Pictures paired with source code:
"""
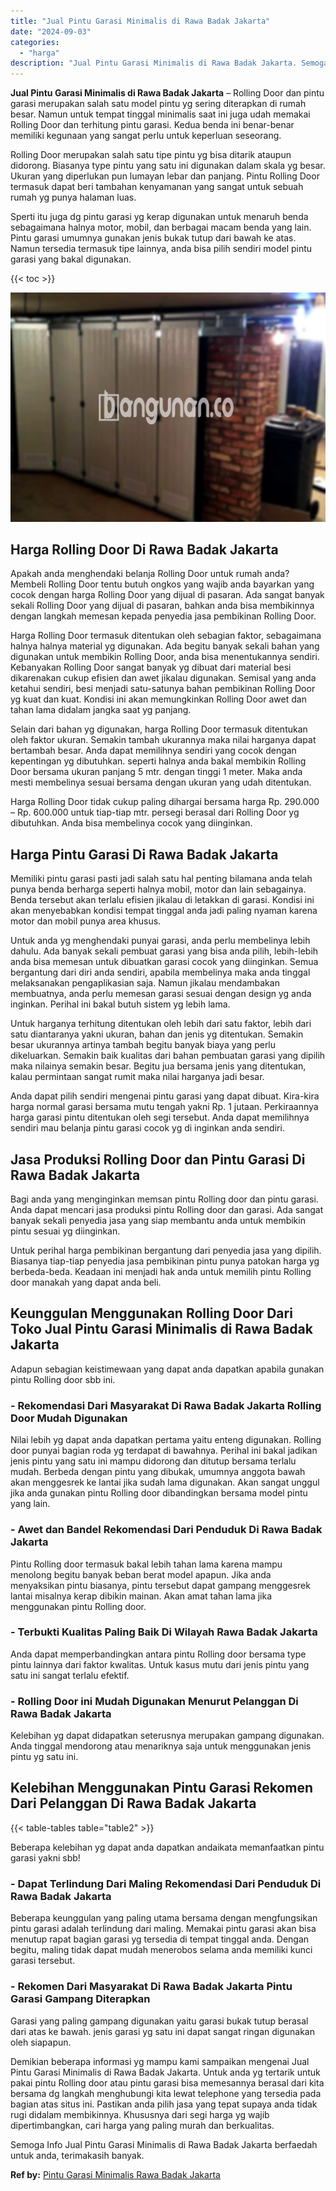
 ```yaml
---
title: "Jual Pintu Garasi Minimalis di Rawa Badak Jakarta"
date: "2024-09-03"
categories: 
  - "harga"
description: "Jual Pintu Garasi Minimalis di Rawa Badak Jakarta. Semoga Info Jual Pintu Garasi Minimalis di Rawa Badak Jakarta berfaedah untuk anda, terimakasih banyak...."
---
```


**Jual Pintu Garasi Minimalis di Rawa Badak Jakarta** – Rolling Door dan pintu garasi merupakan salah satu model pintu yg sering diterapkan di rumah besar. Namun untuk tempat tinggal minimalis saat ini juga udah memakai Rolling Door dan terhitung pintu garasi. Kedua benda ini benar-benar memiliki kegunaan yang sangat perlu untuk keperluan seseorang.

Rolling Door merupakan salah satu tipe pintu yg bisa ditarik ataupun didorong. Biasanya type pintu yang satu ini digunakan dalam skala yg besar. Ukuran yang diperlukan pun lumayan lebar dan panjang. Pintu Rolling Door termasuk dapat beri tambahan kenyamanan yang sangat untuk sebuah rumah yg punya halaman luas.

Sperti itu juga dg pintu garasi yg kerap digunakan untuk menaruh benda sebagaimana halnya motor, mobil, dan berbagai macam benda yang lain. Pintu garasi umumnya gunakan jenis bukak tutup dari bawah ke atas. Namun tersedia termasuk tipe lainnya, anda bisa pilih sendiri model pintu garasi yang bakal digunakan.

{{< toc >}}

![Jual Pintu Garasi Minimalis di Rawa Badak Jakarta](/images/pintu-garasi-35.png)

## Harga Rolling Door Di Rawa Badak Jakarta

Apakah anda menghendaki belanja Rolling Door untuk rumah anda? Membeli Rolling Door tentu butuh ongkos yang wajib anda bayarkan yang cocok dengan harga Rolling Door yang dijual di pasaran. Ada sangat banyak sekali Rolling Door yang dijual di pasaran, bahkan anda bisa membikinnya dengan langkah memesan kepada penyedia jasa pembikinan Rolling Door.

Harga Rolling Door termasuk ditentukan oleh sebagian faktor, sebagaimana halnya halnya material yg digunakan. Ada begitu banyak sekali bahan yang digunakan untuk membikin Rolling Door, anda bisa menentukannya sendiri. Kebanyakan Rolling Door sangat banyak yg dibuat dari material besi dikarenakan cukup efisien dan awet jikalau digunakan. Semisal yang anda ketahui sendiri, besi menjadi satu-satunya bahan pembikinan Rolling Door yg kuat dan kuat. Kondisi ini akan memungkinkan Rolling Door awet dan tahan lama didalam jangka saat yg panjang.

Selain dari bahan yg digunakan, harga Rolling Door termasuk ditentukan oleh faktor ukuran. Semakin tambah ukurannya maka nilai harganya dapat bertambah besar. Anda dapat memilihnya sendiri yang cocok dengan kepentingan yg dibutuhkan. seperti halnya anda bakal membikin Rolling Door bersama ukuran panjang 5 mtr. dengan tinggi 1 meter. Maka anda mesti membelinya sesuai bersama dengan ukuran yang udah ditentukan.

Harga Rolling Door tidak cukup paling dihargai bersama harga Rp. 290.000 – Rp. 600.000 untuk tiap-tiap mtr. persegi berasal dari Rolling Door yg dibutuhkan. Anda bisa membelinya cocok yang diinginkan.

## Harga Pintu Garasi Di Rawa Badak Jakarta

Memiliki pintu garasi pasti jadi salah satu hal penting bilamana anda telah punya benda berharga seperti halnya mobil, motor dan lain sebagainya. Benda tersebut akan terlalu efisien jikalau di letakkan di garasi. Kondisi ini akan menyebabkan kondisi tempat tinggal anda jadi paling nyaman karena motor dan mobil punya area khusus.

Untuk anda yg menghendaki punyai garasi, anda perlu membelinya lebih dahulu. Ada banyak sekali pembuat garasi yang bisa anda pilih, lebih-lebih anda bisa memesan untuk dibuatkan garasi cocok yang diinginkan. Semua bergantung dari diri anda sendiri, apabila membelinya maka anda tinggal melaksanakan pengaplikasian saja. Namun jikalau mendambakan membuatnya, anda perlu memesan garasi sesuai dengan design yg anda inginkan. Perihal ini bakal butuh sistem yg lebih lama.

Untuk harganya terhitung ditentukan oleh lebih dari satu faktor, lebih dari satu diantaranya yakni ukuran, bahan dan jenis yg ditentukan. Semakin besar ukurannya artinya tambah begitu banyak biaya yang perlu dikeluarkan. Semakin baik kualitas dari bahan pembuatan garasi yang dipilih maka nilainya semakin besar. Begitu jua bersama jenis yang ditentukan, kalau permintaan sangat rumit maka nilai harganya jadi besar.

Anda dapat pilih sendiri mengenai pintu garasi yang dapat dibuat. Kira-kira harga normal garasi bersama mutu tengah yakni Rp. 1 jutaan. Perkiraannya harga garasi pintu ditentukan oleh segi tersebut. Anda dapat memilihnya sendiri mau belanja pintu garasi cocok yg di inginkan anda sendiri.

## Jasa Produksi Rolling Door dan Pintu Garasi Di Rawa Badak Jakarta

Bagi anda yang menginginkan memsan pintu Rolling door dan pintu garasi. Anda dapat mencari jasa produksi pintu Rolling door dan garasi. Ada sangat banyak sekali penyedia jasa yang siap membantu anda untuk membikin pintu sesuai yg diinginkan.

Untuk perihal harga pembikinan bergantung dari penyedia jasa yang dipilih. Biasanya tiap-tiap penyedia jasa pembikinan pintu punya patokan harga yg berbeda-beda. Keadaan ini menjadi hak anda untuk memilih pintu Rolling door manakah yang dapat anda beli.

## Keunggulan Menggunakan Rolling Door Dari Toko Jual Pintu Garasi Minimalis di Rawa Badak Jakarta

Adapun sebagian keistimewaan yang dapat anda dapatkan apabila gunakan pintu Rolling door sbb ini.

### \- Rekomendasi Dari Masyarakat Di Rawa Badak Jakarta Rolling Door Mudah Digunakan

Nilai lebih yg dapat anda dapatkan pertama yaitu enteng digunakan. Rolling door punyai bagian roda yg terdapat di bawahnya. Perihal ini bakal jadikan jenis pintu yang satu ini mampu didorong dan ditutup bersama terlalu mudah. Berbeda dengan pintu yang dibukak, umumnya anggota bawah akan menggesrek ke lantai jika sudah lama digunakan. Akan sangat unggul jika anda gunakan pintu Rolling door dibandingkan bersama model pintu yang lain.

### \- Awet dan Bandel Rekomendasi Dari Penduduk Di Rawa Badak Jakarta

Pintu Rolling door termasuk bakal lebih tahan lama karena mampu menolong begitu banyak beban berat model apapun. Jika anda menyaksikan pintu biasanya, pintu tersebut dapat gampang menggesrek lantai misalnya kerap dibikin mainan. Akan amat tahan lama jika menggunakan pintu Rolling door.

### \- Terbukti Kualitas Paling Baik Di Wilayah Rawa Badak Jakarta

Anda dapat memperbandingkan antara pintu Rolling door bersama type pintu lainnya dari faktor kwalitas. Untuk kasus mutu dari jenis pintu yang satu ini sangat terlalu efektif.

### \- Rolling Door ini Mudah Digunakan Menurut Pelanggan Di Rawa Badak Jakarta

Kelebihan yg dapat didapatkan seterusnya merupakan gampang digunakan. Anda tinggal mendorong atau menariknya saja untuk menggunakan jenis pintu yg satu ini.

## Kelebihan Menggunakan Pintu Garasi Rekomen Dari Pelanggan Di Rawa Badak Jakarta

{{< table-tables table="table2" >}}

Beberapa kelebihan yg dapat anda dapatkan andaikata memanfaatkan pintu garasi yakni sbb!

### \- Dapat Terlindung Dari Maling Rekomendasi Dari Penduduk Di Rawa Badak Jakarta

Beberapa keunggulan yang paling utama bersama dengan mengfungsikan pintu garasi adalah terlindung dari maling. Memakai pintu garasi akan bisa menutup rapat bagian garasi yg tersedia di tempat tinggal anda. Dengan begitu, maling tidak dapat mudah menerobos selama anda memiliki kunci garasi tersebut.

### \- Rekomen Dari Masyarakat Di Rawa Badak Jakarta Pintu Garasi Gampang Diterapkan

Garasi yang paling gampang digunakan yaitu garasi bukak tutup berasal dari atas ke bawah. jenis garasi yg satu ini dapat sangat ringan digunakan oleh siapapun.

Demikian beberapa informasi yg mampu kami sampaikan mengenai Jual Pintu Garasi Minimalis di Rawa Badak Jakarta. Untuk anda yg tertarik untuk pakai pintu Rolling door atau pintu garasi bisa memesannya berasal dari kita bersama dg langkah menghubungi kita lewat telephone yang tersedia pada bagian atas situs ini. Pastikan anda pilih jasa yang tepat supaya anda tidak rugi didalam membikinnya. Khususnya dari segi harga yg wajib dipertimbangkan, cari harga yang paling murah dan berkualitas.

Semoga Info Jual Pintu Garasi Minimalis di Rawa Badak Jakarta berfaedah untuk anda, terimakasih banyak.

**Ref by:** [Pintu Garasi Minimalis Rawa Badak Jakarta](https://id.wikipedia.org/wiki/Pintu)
"""
## Try it
Return a word-for-word copy of the lines above from the one holding "## Kelebihan Menggunakan" through the one holding "### \- Rekomen Dari", with both of them included and nothing besides.

## Solution to the exercise
## Kelebihan Menggunakan Pintu Garasi Rekomen Dari Pelanggan Di Rawa Badak Jakarta

{{< table-tables table="table2" >}}

Beberapa kelebihan yg dapat anda dapatkan andaikata memanfaatkan pintu garasi yakni sbb!

### \- Dapat Terlindung Dari Maling Rekomendasi Dari Penduduk Di Rawa Badak Jakarta

Beberapa keunggulan yang paling utama bersama dengan mengfungsikan pintu garasi adalah terlindung dari maling. Memakai pintu garasi akan bisa menutup rapat bagian garasi yg tersedia di tempat tinggal anda. Dengan begitu, maling tidak dapat mudah menerobos selama anda memiliki kunci garasi tersebut.

### \- Rekomen Dari Masyarakat Di Rawa Badak Jakarta Pintu Garasi Gampang Diterapkan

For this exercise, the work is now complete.